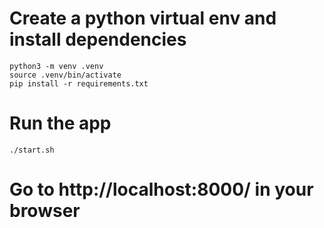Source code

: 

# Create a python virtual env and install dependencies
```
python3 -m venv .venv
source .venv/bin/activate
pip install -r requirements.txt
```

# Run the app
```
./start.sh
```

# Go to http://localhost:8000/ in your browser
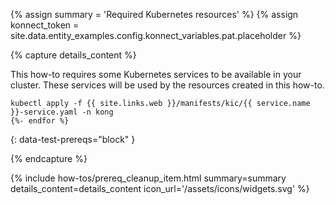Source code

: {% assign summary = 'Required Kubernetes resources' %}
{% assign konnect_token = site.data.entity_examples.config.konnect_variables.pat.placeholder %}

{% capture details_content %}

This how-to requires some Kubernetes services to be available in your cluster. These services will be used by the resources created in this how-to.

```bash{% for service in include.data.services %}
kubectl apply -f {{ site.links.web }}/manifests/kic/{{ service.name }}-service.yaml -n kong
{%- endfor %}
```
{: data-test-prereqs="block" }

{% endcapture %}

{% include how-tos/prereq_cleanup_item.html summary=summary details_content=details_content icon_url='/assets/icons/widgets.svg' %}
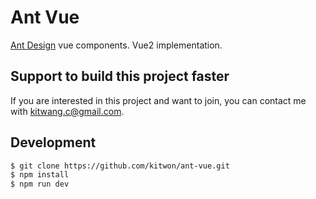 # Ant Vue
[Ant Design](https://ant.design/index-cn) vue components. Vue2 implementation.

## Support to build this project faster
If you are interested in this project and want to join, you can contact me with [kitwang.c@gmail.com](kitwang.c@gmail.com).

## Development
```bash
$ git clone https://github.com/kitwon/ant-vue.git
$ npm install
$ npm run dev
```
============
- [YOUR INSTRUCTIONS]:
The entries are to be written out again exactly, without their pictures.

- [WORKED SOLUTION]:
Source code

: 

# Create a python virtual env and install dependencies
```
python3 -m venv .venv
source .venv/bin/activate
pip install -r requirements.txt
```

# Run the app
```
./start.sh
```

# Go to http://localhost:8000/ in your browser
Source code

: {% assign summary = 'Required Kubernetes resources' %}
{% assign konnect_token = site.data.entity_examples.config.konnect_variables.pat.placeholder %}

{% capture details_content %}

This how-to requires some Kubernetes services to be available in your cluster. These services will be used by the resources created in this how-to.

```bash{% for service in include.data.services %}
kubectl apply -f {{ site.links.web }}/manifests/kic/{{ service.name }}-service.yaml -n kong
{%- endfor %}
```
{: data-test-prereqs="block" }

{% endcapture %}

{% include how-tos/prereq_cleanup_item.html summary=summary details_content=details_content icon_url='/assets/icons/widgets.svg' %}
 # Ant Vue
[Ant Design](https://ant.design/index-cn) vue components. Vue2 implementation.

## Support to build this project faster
If you are interested in this project and want to join, you can contact me with [kitwang.c@gmail.com](kitwang.c@gmail.com).

## Development
```bash
$ git clone https://github.com/kitwon/ant-vue.git
$ npm install
$ npm run dev
```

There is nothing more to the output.